Verizon – 2009 Data Breach Investigations Supplemental Report

December 9, 2009

This is no doubt one of many blog posts regarding the Verizon Business RISK Team “2009 Data Breach Investigations Supplemental Report” (DBISR). Below are a few of my thoughts.

1.    Quality of the Data. While it is neither the intent or spirit of the report to compare the usefulness of the information or the quality of the data to public data sources, I think it is important to recognize that the facts being collected by the Verizon team are generally more credible then the third-party sources that other public sources rely upon. In scenarios where I am trying to gather information about a breach or compiling a dataset for analysis – I am going to have a higher level of confidence in data / information from sources closer to the incident – then third parties just reporting on it. This does not mean that 3rd-party data is not legit – I am just suggesting the quality – from an accuracy and reliability perspective – is different and should be recognized.

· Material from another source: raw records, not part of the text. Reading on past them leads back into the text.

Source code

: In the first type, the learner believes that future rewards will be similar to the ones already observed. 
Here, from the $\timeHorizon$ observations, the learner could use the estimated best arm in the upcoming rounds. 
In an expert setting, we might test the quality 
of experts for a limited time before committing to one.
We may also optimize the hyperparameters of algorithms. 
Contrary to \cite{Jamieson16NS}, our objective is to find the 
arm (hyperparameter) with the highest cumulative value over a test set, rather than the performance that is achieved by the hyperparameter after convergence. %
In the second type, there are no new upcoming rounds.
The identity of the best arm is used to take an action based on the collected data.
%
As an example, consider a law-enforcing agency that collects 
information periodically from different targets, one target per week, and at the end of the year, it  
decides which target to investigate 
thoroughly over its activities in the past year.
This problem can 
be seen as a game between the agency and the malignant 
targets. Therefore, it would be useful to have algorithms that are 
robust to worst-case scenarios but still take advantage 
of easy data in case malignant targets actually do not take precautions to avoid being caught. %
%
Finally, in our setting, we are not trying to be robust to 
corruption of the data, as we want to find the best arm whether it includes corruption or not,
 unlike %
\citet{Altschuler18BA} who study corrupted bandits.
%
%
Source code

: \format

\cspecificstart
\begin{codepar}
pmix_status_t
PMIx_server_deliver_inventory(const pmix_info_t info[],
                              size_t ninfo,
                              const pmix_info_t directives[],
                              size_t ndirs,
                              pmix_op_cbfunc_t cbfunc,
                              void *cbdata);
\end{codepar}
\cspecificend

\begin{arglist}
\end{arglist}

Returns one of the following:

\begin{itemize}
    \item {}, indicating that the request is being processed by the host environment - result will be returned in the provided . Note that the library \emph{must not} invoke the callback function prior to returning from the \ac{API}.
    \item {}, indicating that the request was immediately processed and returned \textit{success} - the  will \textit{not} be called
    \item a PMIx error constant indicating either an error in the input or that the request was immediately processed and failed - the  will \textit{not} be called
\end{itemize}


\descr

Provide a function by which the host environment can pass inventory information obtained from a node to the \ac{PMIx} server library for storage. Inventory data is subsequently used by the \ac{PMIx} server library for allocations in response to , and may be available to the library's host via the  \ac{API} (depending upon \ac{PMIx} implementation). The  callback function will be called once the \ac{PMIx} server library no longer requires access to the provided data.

2.    Data Overlap. On page 23 – is a table comparing the Verizon IR breaches and records lost to the equivalent DataLossDB values (keep in mind these are point in time values). The question I have is, how many of the 592 breaches in Verizon’s dataset are accounted for in the DataLossDB dataset? The reality is that in some US states (assuming all the breaches were in the US), data breach notification is not required, so an event can occur that does not result in breach notification to the consumer or the applicable State Attorneys General. If there were a difference between Verizon and DataLossDB – it only strengthens my confidence in their data because it contains credible data points not represented elsewhere (private consortium data aside).

3.    Threat Action “Profiles”. If you have not printed pages 5-21 and posted them on your cubicle / office wall – or recommended to your peers or other information security professionals – why not? Seriously. Threat actor / threat community profiles are such a valuable resource for security / risk practitioners to quickly reference, especially when we are dealing with dozens of threats and hundreds of controls. I can assure you that I will probably incorporate some of the DBSIR “threat action” profiles for some work I am doing in this same space with my employer – good job Verizon!

4.    Industry. My final observation is related to the industry and size of companies where breaches have occurred. I have blogged about this recently and I only mention this to remind folks that not every data point whether it is from Verizon, DataLossDB, PrivacyRights.Org, or other public / private data sources may be relevant to your industry or your company. The reality is that there are different expectations and regulatory requirements between industries and you have to keep that in mind while in the process of drawing conclusions from these types of reports.